▸ **The problem**: Take the lines below beginning at the line that has "For binary classification, the" and stopping after the line that has "maximizes the likelihood", and print them exactly as they are, with no other lines.

─── Supplied material

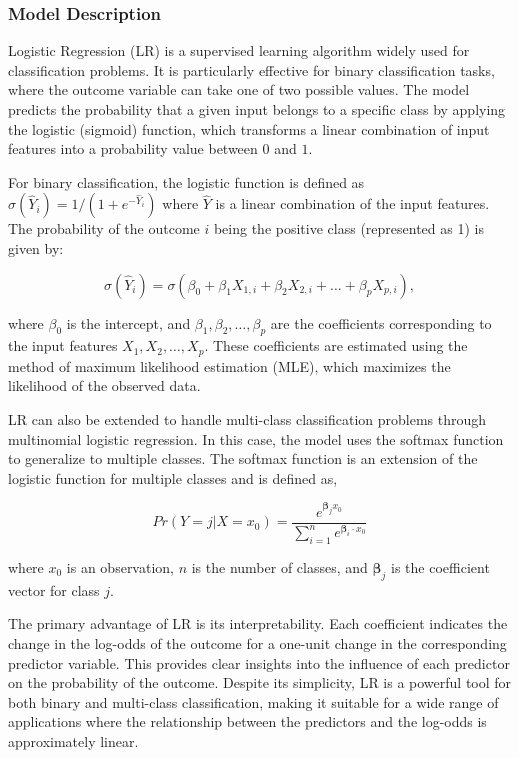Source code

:\documentclass[
  letterpaper,
  DIV=11,
  numbers=noendperiod]{scrartcl}
\begin{document}
\subsubsection{Model Description}\label{model-description-3}

Logistic Regression (LR) is a supervised learning algorithm widely used
for classification problems. It is particularly effective for binary
classification tasks, where the outcome variable can take one of two
possible values. The model predicts the probability that a given input
belongs to a specific class by applying the logistic (sigmoid) function,
which transforms a linear combination of input features into a
probability value between \(0\) and \(1\).

For binary classification, the logistic function is defined as
\(\sigma(\hat{Y}_i) = 1/(1 + e^{-\hat{Y}_i})\) where \(\hat{Y}\) is a
linear combination of the input features. The probability of the outcome
\(i\) being the positive class (represented as 1) is given by:

\[\sigma(\hat{Y}_i) = \sigma(\beta_0 + \beta_1 X_{1, i} + \beta_2 X_{2, i} + \ldots + \beta_p X_{p, i}),\]

where \(\beta_0\) is the intercept, and
\(\beta_1, \beta_2, \ldots, \beta_p\) are the coefficients corresponding
to the input features \(X_1, X_2, \ldots, X_p\). These coefficients are
estimated using the method of maximum likelihood estimation (MLE), which
maximizes the likelihood of the observed data.

LR can also be extended to handle multi-class classification problems
through multinomial logistic regression. In this case, the model uses
the softmax function to generalize to multiple classes. The softmax
function is an extension of the logistic function for multiple classes
and is defined as,

\[Pr(Y = j | X = x_0) = \frac{e^{\mathbf{\beta}_j x_0}}{\sum_{i=1}^{n} e^{\mathbf{\beta}_i \cdot x_0}}\]

where \(x_0\) is an observation, \(n\) is the number of classes, and
\(\mathbf{\beta}_j\) is the coefficient vector for class \(j\).

The primary advantage of LR is its interpretability. Each coefficient
indicates the change in the log-odds of the outcome for a one-unit
change in the corresponding predictor variable. This provides clear
insights into the influence of each predictor on the probability of the
outcome. Despite its simplicity, LR is a powerful tool for both binary
and multi-class classification, making it suitable for a wide range of
applications where the relationship between the predictors and the
log-odds is approximately linear.
\end{document}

──────

▸ **Expected answer**:
For binary classification, the logistic function is defined as
\(\sigma(\hat{Y}_i) = 1/(1 + e^{-\hat{Y}_i})\) where \(\hat{Y}\) is a
linear combination of the input features. The probability of the outcome
\(i\) being the positive class (represented as 1) is given by:

\[\sigma(\hat{Y}_i) = \sigma(\beta_0 + \beta_1 X_{1, i} + \beta_2 X_{2, i} + \ldots + \beta_p X_{p, i}),\]

where \(\beta_0\) is the intercept, and
\(\beta_1, \beta_2, \ldots, \beta_p\) are the coefficients corresponding
to the input features \(X_1, X_2, \ldots, X_p\). These coefficients are
estimated using the method of maximum likelihood estimation (MLE), which
maximizes the likelihood of the observed data.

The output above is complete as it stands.